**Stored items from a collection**
---------------
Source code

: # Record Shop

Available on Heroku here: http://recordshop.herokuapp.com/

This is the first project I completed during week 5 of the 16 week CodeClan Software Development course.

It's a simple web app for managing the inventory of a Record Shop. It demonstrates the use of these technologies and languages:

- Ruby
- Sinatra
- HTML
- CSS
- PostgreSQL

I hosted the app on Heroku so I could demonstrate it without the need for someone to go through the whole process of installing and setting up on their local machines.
---------------
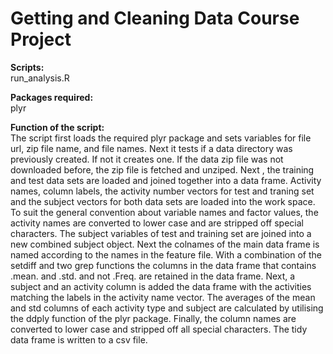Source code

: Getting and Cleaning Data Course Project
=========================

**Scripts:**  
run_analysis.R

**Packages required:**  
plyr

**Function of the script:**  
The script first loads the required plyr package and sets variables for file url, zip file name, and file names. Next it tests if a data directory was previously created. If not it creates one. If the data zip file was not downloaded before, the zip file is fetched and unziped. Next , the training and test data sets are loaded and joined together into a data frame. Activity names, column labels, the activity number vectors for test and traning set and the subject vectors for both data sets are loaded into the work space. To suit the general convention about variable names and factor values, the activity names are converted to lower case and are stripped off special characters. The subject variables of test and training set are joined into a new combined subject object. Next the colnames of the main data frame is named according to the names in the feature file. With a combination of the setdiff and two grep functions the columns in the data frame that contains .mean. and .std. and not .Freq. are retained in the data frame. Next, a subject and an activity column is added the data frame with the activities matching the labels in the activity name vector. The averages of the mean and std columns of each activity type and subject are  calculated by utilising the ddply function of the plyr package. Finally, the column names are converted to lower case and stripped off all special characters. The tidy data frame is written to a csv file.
---------------
**ACTIVITY**
Set down precisely the lines above between the line holding "It's a simple" and the line holding "- PostgreSQL", inclusive, and nothing beyond them.

**EXPECTED ANSWER**
It's a simple web app for managing the inventory of a Record Shop. It demonstrates the use of these technologies and languages:

- Ruby
- Sinatra
- HTML
- CSS
- PostgreSQL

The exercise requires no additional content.